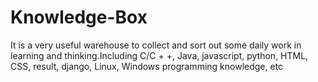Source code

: # Knowledge-Box
It is a very useful warehouse to collect and sort out some daily work in learning and thinking.Including C/C + +, Java, javascript, python, HTML, CSS, result, django, Linux, Windows programming knowledge, etc
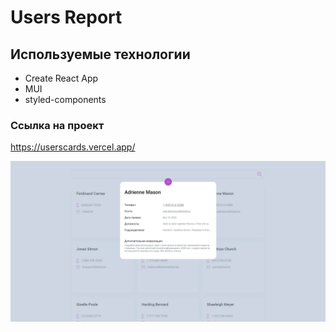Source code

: # Users Report

## Используемые технологии

- Create React App
- MUI
- styled-components

### Ссылка на проект

https://userscards.vercel.app/

![Image alt](https://github.com/ludaalt/users_report/raw/main/public/app.png)
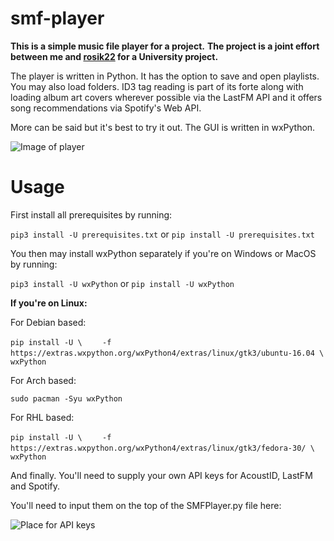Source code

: # smf-player

**This is a simple music file player for a project.**
**The project is a joint effort between me and [rosik22](https://www.github.com/rosik22 "rosik22") for a University project.**

The player is written in Python. It has the option to save and open playlists. You may also load folders.
ID3 tag reading is part of its forte along with loading album art covers wherever possible via the LastFM API and it offers 
song recommendations via Spotify's Web API.

More can be said but it's best to try it out. The GUI is written in wxPython.



![Image of player](https://github.com/roterabe/smf-player/blob/master/example.png)



# Usage

First install all prerequisites by running:

`pip3 install -U prerequisites.txt` or `pip install -U prerequisites.txt`

You then may install wxPython separately if you're on Windows or MacOS by running:

`pip3 install -U wxPython` or `pip install -U wxPython`

**If you're on Linux:**

For Debian based:

`pip install -U \`
`    -f https://extras.wxpython.org/wxPython4/extras/linux/gtk3/ubuntu-16.04 \`
`    wxPython`

For Arch based:

`sudo pacman -Syu wxPython`

For RHL based:

`pip install -U \`
`    -f https://extras.wxpython.org/wxPython4/extras/linux/gtk3/fedora-30/ \`
`    wxPython`


And finally. You'll need to supply your own API keys for AcoustID, LastFM and Spotify.

You'll need to input them on the top of the SMFPlayer.py file here:

![Place for API keys](https://github.com/roterabe/smf-player/blob/master/keys.png)

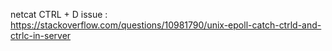 netcat CTRL + D issue :
https://stackoverflow.com/questions/10981790/unix-epoll-catch-ctrld-and-ctrlc-in-server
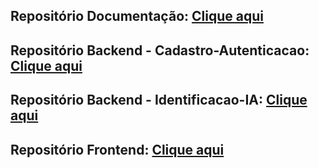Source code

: 
## Repositório Documentação: [Clique aqui](https://github.com/noCloud-Visiona/documentation)
## Repositório Backend - Cadastro-Autenticacao: [Clique aqui](https://github.com/noCloud-Visiona/controller-cadastro-autenticacao)
## Repositório Backend - Identificacao-IA: [Clique aqui](https://github.com/noCloud-Visiona/controller-identificacao-ia)
## Repositório Frontend: [Clique aqui](https://github.com/noCloud-Visiona/frontend)



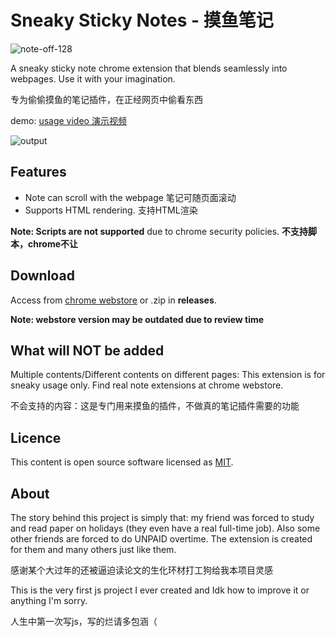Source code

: # Sneaky Sticky Notes - 摸鱼笔记
![note-off-128](https://github.com/user-attachments/assets/c2f50d92-019c-45f2-ae9a-6a4752306161)

A sneaky sticky note chrome extension that blends seamlessly into webpages. Use it with your imagination.

专为偷偷摸鱼的笔记插件，在正经网页中偷看东西

demo: [usage video 演示视频](https://youtu.be/LrMDMXUoyqQ)

![output](https://github.com/user-attachments/assets/15068d3e-e115-448f-b791-7c6dad3d9266)

## Features
- Note can scroll with the webpage 笔记可随页面滚动
- Supports HTML rendering. 支持HTML渲染

**Note: Scripts are not supported** due to chrome security policies. **不支持脚本，chrome不让**

## Download
Access from [chrome webstore](https://chromewebstore.google.com/detail/oioojmomlmcandnomobmfjfjgoebaccf) or .zip in **releases**.

**Note: webstore version may be outdated due to review time**

## What will NOT be added
Multiple contents/Different contents on different pages: This extension is for sneaky usage only. Find real note extensions at chrome webstore.

不会支持的内容：这是专门用来摸鱼的插件，不做真的笔记插件需要的功能

## Licence
This content is open source software licensed as
[MIT](https://github.com/betterRunner/context-note/blob/main/LICENSE.md).

## About
The story behind this project is simply that: my friend was forced to study and read paper on holidays (they even have a real full-time job). Also some other friends are forced to do UNPAID overtime. The extension is created for them and many others just like them.

感谢某个大过年的还被逼迫读论文的生化环材打工狗给我本项目灵感

This is the very first js project I ever created and Idk how to improve it or anything I'm sorry.

人生中第一次写js，写的烂请多包涵（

__________

**WHAT IS BEING ASKED:** Starting with the opening line of the listing, write out each line exactly until the line that contains "https://userscards.vercel.app/" has been included; skip the pictures.

**ANSWER TO THE EXERCISE:**
Source code

: # Knowledge-Box
It is a very useful warehouse to collect and sort out some daily work in learning and thinking.Including C/C + +, Java, javascript, python, HTML, CSS, result, django, Linux, Windows programming knowledge, etc
Source code

: # Users Report

## Используемые технологии

- Create React App
- MUI
- styled-components

### Ссылка на проект

https://userscards.vercel.app/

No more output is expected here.